_EXERCISE INSTRUCTIONS:_ Go through the following data and transcribe exactly the stretch of lines from the one holding "is posted online.**" to the one holding "Unreal Engine code is", both included.

_EXERCISE MATERIALS:_
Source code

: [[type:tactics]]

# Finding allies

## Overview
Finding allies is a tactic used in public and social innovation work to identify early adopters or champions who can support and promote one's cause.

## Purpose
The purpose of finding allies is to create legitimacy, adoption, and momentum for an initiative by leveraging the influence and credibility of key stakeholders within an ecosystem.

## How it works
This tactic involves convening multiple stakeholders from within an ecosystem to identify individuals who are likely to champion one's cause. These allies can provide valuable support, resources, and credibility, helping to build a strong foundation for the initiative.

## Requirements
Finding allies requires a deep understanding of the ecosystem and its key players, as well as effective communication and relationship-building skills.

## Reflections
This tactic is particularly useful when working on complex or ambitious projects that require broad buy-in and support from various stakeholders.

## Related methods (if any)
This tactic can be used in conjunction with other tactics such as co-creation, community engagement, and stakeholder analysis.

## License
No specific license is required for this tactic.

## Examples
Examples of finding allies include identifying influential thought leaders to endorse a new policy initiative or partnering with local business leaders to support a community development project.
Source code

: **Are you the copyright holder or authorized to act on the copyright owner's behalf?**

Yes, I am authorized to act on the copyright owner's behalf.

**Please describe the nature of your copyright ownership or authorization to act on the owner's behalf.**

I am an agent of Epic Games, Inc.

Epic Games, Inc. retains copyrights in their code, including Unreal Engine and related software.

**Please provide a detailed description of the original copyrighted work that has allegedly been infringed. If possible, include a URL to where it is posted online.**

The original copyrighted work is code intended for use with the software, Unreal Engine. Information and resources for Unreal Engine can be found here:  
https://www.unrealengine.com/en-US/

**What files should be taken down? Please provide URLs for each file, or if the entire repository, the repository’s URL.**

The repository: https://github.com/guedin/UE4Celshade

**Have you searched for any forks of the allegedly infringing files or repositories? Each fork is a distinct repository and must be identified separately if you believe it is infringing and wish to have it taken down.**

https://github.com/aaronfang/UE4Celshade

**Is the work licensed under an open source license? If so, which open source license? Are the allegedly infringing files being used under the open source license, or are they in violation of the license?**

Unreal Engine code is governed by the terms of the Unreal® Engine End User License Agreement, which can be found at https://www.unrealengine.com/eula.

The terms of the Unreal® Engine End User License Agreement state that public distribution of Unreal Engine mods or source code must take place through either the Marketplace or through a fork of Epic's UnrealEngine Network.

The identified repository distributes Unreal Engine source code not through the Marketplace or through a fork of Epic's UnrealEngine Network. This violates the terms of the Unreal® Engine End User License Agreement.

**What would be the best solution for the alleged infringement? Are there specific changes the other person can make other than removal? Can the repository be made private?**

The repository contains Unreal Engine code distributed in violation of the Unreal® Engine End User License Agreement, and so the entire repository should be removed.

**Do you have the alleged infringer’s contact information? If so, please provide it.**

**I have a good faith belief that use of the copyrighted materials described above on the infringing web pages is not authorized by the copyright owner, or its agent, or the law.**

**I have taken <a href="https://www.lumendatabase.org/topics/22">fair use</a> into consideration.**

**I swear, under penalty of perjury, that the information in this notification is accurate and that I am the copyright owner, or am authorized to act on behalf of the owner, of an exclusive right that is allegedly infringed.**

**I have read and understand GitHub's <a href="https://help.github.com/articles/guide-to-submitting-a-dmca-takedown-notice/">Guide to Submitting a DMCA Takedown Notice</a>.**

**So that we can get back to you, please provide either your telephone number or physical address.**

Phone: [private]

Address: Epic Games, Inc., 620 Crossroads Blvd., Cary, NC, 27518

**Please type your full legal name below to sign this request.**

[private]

_FINAL ANSWER:_
**Please provide a detailed description of the original copyrighted work that has allegedly been infringed. If possible, include a URL to where it is posted online.**

The original copyrighted work is code intended for use with the software, Unreal Engine. Information and resources for Unreal Engine can be found here:  
https://www.unrealengine.com/en-US/

**What files should be taken down? Please provide URLs for each file, or if the entire repository, the repository’s URL.**

The repository: https://github.com/guedin/UE4Celshade

**Have you searched for any forks of the allegedly infringing files or repositories? Each fork is a distinct repository and must be identified separately if you believe it is infringing and wish to have it taken down.**

https://github.com/aaronfang/UE4Celshade

**Is the work licensed under an open source license? If so, which open source license? Are the allegedly infringing files being used under the open source license, or are they in violation of the license?**

Unreal Engine code is governed by the terms of the Unreal® Engine End User License Agreement, which can be found at https://www.unrealengine.com/eula.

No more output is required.